The Problem with Proxy Benchmarks
Every API gateway benchmark you'll find online measures the same thing: how many requests per second can the gateway proxy from A to B. Latency percentiles, burst capacity, connection handling — all variations of the same question: "how fast is your reverse proxy?"
For traditional API gateways, this is the right question. Kong, Envoy, and APISIX are optimized for high-throughput HTTP proxying — a design strength reflected in their architectures and benchmarks.
But 2026 is not 2020. AI agents are making tool calls through MCP. Enterprises need guardrails that detect PII in agent payloads.
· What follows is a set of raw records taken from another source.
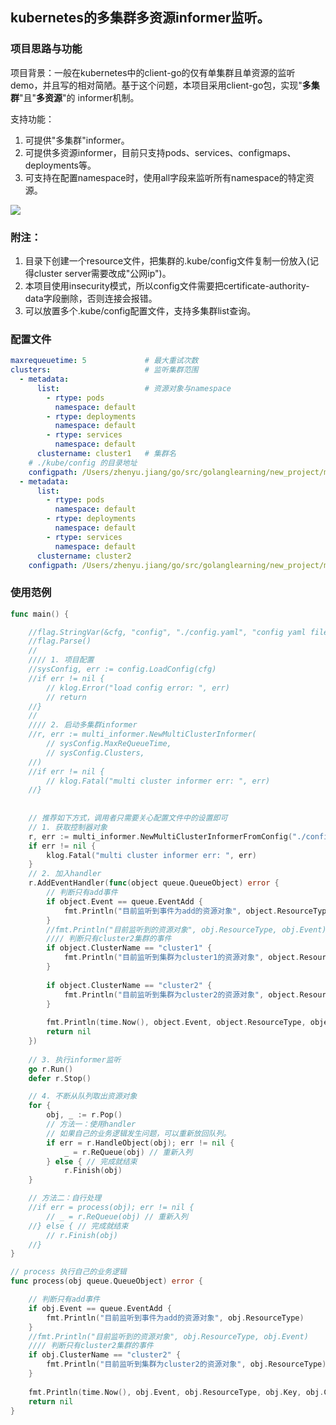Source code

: ## kubernetes的多集群多资源informer监听。
### 项目思路与功能
项目背景：一般在kubernetes中的client-go的仅有单集群且单资源的监听demo，并且写的相对简陋。基于这个问题，本项目采用client-go包，实现"**多集群**"且"**多资源**"的
informer机制。

支持功能：
1. 可提供"多集群"informer。
2. 可提供多资源informer，目前只支持pods、services、configmaps、deployments等。
3. 可支持在配置namespace时，使用all字段来监听所有namespace的特定资源。

![](https://github.com/googs1025/multi-cluster-informer/blob/main/image/%E6%B5%81%E7%A8%8B%E5%9B%BE.jpg?raw=true)

### 附注：
1. 目录下创建一个resource文件，把集群的.kube/config文件复制一份放入(记得cluster server需要改成"公网ip")。
2. 本项目使用insecurity模式，所以config文件需要把certificate-authority-data字段删除，否则连接会报错。
3. 可以放置多个.kube/config配置文件，支持多集群list查询。

### 配置文件
```yaml
maxrequeuetime: 5             # 最大重试次数
clusters:                     # 监听集群范围
  - metadata:
      list:                   # 资源对象与namespace
        - rtype: pods
          namespace: default
        - rtype: deployments
          namespace: default
        - rtype: services
          namespace: default
      clustername: cluster1   # 集群名
    # ./kube/config 的目录地址  
    configpath: /Users/zhenyu.jiang/go/src/golanglearning/new_project/multi_cluster_informer/resource/config1
  - metadata:
      list:
        - rtype: pods
          namespace: default
        - rtype: deployments
          namespace: default
        - rtype: services
          namespace: default
      clustername: cluster2
    configpath: /Users/zhenyu.jiang/go/src/golanglearning/new_project/multi_cluster_informer/resource/config
```

### 使用范例
```go
func main() {

    //flag.StringVar(&cfg, "config", "./config.yaml", "config yaml file")
    //flag.Parse()
    //
    //// 1. 项目配置
    //sysConfig, err := config.LoadConfig(cfg)
    //if err != nil {
        // klog.Error("load config error: ", err)
        // return
    //}
    //
    //// 2. 启动多集群informer
    //r, err := multi_informer.NewMultiClusterInformer(
        // sysConfig.MaxReQueueTime,
        // sysConfig.Clusters,
    //)
    //if err != nil {
        // klog.Fatal("multi cluster informer err: ", err)
    //}
    
    
    // 推荐如下方式，调用者只需要关心配置文件中的设置即可
    // 1. 获取控制器对象
    r, err := multi_informer.NewMultiClusterInformerFromConfig("./config.yaml")
    if err != nil {
        klog.Fatal("multi cluster informer err: ", err)
    }
    // 2. 加入handler
    r.AddEventHandler(func(object queue.QueueObject) error {
        // 判断只有add事件
        if object.Event == queue.EventAdd {
            fmt.Println("目前监听到事件为add的资源对象", object.ResourceType)
        }
        //fmt.Println("目前监听到的资源对象", obj.ResourceType, obj.Event)
        //// 判断只有cluster2集群的事件
        if object.ClusterName == "cluster1" {
            fmt.Println("目前监听到集群为cluster1的资源对象", object.ResourceType)
        }
    
        if object.ClusterName == "cluster2" {
            fmt.Println("目前监听到集群为cluster2的资源对象", object.ResourceType)
        }
        
        fmt.Println(time.Now(), object.Event, object.ResourceType, object.Key, object.ClusterName)
        return nil
    })
    
    // 3. 执行informer监听
    go r.Run()
    defer r.Stop()

    // 4. 不断从队列取出资源对象
    for {
        obj, _ := r.Pop()
        // 方法一：使用handler
        // 如果自己的业务逻辑发生问题，可以重新放回队列。
        if err = r.HandleObject(obj); err != nil {
            _ = r.ReQueue(obj) // 重新入列
        } else { // 完成就结束
            r.Finish(obj)
    }

    // 方法二：自行处理
    //if err = process(obj); err != nil {
        // _ = r.ReQueue(obj) // 重新入列
    //} else { // 完成就结束
        // r.Finish(obj)
    //}
}

// process 执行自己的业务逻辑
func process(obj queue.QueueObject) error {

    // 判断只有add事件
    if obj.Event == queue.EventAdd {
        fmt.Println("目前监听到事件为add的资源对象", obj.ResourceType)
    }
    //fmt.Println("目前监听到的资源对象", obj.ResourceType, obj.Event)
    //// 判断只有cluster2集群的事件
    if obj.ClusterName == "cluster2" {
        fmt.Println("目前监听到集群为cluster2的资源对象", obj.ResourceType)
    }
    
    fmt.Println(time.Now(), obj.Event, obj.ResourceType, obj.Key, obj.ClusterName)
    return nil
}
```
Security teams need OAuth 2.1 chains that validate JWT tokens on every tool invocation. Platform teams need governance over agent sessions that can run autonomously for hours.
None of this is measured by a proxy throughput benchmark.
Our own Gateway Arena runs 7 scenarios measuring raw HTTP performance using open-source k6 scripts. In our tests, Kong scores ~87 and STOA scores ~73 — Kong leads on proxy throughput because the test measures what Kong excels at.
But ask the benchmark whether either gateway can serve MCP tools, evaluate OPA policies on tool calls, or block PII in agent payloads — and the answer is silence. The benchmark doesn't know. It wasn't designed to.
Introducing the Enterprise AI Readiness Index
We're introducing a second layer to Gateway Arena: the Enterprise AI Readiness Index. It measures 8 dimensions that define what an AI-native gateway should do:
| Dimension | Weight | What It Tests |
|---|---|---|
| MCP Discovery | 15% | Does GET /mcp/capabilities return valid JSON? |
| MCP Tool Execution | 20% | Can POST /mcp/tools/list respond within 500ms? |
| Auth Chain | 15% | Does JWT + tool call complete within 1 second? |
| Policy Engine | 15% | Is OPA evaluation overhead under 200ms? |
| AI Guardrails | 10% | Is PII in payloads blocked or redacted? |
| Rate Limiting | 10% | Does 429 enforcement fire on burst traffic? |
| Resilience | 10% | Does a bad tool call return 4xx, not 500? |
| Agent Governance | 5% | Do session governance endpoints exist? |
Each dimension is scored 0-100 based on availability (60% weight) and latency (40% weight). The composite index is the weighted sum.
Two Layers, One Framework
The key design decision: two layers, not one. Layer 0 (proxy throughput) stays untouched. Layer 1 (enterprise AI readiness) is additive.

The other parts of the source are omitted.